◆ Exercise description ◆
From the line below that contains "Charge for the enterprise software listings." to the line that contains "## Software development", repeat every line exactly, both ends included, and nothing else.

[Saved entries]
+---+
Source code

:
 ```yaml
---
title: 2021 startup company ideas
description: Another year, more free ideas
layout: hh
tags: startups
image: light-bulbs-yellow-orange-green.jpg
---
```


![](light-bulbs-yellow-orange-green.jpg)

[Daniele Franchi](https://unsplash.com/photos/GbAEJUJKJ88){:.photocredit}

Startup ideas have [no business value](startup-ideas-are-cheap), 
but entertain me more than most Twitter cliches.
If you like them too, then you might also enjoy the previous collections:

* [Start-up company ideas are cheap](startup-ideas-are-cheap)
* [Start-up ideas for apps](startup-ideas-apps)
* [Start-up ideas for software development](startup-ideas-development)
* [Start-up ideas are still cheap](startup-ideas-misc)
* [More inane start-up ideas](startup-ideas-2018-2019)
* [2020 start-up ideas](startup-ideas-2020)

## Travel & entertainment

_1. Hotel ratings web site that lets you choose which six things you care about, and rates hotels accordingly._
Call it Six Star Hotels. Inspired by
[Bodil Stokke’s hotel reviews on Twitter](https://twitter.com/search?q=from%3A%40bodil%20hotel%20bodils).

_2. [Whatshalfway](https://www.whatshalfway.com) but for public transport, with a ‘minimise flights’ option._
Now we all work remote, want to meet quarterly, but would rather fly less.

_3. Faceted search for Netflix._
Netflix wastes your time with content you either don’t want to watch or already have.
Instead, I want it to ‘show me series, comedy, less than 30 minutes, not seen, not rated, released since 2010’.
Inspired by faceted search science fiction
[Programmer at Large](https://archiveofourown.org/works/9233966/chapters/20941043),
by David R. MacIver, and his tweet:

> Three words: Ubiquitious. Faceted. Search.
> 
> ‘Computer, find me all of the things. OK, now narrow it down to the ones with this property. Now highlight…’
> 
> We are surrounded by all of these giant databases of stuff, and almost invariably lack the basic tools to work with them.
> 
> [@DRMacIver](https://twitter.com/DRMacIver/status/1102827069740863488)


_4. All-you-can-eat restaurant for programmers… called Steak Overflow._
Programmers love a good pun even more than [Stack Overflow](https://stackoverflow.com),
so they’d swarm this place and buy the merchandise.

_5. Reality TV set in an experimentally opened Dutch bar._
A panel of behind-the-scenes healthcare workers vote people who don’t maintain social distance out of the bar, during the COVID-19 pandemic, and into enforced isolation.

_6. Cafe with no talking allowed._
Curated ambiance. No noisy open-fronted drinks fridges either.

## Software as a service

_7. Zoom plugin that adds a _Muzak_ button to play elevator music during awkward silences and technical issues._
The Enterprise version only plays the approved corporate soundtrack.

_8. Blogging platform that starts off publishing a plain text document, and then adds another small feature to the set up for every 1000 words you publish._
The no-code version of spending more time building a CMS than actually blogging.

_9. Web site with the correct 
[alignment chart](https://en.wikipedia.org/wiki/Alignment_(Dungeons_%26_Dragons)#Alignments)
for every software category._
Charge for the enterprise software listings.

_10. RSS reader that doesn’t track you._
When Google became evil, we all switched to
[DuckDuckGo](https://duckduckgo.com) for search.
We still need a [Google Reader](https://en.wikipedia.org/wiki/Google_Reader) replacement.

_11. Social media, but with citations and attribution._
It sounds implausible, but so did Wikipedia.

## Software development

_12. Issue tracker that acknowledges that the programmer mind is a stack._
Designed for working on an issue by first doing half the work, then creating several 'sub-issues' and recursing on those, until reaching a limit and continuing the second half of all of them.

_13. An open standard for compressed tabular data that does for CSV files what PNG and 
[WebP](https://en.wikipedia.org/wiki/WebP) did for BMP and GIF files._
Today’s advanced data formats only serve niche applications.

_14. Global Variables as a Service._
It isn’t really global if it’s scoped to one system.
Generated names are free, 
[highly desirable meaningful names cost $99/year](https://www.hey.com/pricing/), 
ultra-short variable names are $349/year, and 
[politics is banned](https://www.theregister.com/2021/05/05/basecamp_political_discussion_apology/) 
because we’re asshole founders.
+---+
◆ Written answer ◆
Charge for the enterprise software listings.

_10. RSS reader that doesn’t track you._
When Google became evil, we all switched to
[DuckDuckGo](https://duckduckgo.com) for search.
We still need a [Google Reader](https://en.wikipedia.org/wiki/Google_Reader) replacement.

_11. Social media, but with citations and attribution._
It sounds implausible, but so did Wikipedia.

## Software development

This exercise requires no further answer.